(WHAT YOU NEED TO DO): Search the entries for the word "ovlbaseelement" and copy each line that has it.

[[ EXTRACTED ENTRIES, beginning ]]

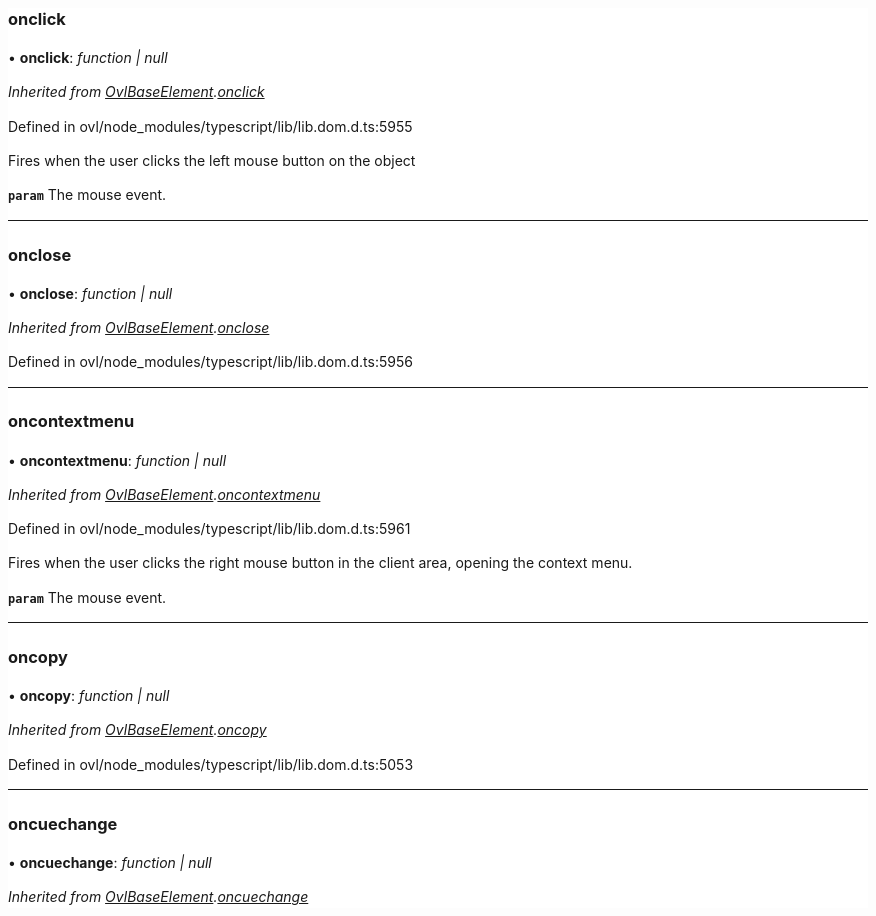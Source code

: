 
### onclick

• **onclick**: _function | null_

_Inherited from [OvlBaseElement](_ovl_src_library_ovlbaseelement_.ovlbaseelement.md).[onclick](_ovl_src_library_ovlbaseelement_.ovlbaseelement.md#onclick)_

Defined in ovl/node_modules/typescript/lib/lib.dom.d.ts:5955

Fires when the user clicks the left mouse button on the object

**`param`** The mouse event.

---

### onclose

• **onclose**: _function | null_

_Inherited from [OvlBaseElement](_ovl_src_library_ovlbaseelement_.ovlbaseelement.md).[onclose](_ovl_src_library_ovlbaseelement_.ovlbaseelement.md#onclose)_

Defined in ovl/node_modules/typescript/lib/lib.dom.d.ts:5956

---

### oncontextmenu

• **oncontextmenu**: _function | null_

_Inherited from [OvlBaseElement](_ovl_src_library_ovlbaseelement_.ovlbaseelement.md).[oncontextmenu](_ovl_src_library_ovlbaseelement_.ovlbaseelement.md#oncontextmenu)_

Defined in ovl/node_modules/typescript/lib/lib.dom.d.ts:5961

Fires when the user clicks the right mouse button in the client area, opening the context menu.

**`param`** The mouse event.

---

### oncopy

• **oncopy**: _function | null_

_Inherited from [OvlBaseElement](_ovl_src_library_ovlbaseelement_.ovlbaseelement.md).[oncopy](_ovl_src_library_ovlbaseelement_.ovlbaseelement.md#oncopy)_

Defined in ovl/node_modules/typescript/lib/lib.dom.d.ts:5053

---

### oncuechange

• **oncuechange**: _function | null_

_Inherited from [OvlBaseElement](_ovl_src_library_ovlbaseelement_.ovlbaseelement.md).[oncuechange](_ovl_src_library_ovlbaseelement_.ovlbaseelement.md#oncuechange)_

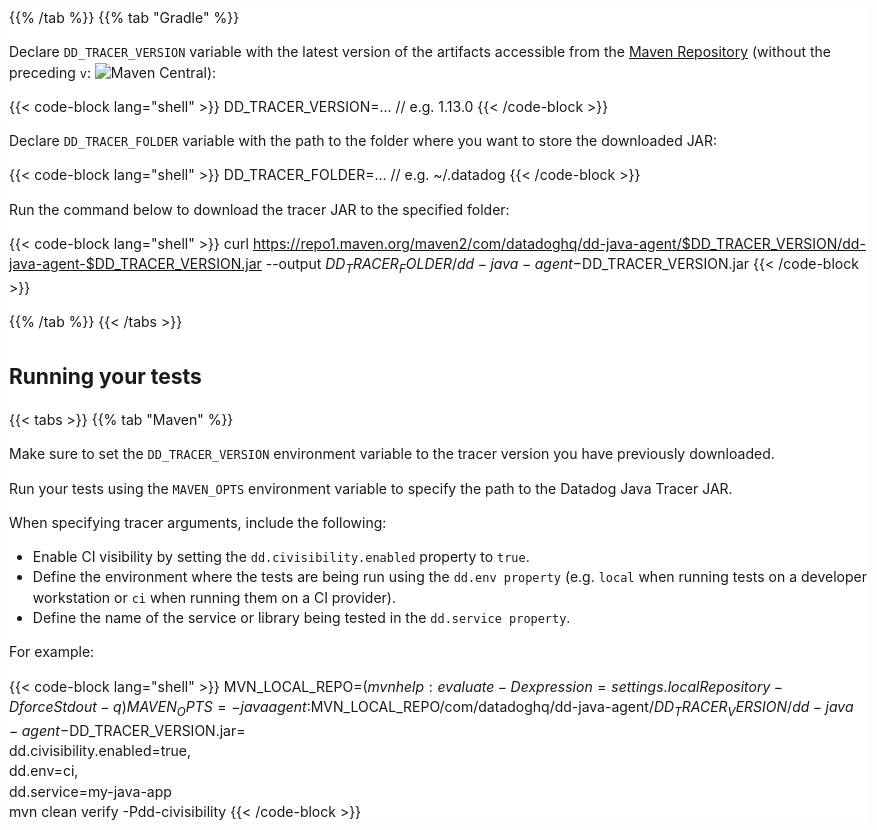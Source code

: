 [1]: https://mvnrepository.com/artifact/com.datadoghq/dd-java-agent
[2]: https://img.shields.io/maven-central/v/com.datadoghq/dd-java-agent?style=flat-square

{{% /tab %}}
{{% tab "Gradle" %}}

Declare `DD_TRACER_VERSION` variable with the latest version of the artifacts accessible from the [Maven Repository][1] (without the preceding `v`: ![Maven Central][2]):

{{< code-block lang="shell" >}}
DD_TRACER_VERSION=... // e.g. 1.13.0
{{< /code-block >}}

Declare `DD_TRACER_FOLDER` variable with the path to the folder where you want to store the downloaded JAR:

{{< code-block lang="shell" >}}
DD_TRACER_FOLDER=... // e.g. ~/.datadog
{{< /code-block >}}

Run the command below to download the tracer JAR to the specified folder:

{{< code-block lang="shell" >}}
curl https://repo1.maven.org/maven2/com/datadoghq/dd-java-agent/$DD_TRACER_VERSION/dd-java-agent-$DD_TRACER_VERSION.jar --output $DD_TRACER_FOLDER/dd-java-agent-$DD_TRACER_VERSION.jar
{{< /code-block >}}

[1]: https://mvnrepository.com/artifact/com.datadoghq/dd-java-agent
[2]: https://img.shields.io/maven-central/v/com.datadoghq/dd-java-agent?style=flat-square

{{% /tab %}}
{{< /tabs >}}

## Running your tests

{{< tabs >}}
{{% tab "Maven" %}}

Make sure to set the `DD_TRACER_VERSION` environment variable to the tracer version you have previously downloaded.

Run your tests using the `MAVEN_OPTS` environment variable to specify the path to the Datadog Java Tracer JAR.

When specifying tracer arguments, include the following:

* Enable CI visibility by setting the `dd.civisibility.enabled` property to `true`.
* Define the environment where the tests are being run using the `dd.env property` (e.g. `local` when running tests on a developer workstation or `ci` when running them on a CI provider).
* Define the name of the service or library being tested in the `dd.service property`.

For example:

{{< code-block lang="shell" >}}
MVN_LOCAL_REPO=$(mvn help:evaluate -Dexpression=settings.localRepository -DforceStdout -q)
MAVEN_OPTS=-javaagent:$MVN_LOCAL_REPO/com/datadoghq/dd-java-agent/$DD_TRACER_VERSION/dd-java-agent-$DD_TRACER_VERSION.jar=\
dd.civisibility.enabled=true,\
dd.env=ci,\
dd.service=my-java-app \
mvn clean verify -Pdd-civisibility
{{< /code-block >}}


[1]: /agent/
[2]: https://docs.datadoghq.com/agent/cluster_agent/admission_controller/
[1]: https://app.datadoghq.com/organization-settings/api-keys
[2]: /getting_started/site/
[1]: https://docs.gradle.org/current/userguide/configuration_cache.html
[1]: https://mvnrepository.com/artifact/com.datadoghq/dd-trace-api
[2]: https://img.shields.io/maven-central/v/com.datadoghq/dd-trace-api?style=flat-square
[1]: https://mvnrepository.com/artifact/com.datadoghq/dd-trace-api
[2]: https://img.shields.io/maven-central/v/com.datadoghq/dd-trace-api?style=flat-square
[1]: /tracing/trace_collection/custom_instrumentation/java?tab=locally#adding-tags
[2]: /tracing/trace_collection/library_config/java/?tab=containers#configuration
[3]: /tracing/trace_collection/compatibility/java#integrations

[[ EXTRACTED ENTRIES, end ]]

(TASK SOLUTION):
_Inherited from [OvlBaseElement](_ovl_src_library_ovlbaseelement_.ovlbaseelement.md).[onclick](_ovl_src_library_ovlbaseelement_.ovlbaseelement.md#onclick)_
_Inherited from [OvlBaseElement](_ovl_src_library_ovlbaseelement_.ovlbaseelement.md).[onclose](_ovl_src_library_ovlbaseelement_.ovlbaseelement.md#onclose)_
_Inherited from [OvlBaseElement](_ovl_src_library_ovlbaseelement_.ovlbaseelement.md).[oncontextmenu](_ovl_src_library_ovlbaseelement_.ovlbaseelement.md#oncontextmenu)_
_Inherited from [OvlBaseElement](_ovl_src_library_ovlbaseelement_.ovlbaseelement.md).[oncopy](_ovl_src_library_ovlbaseelement_.ovlbaseelement.md#oncopy)_
_Inherited from [OvlBaseElement](_ovl_src_library_ovlbaseelement_.ovlbaseelement.md).[oncuechange](_ovl_src_library_ovlbaseelement_.ovlbaseelement.md#oncuechange)_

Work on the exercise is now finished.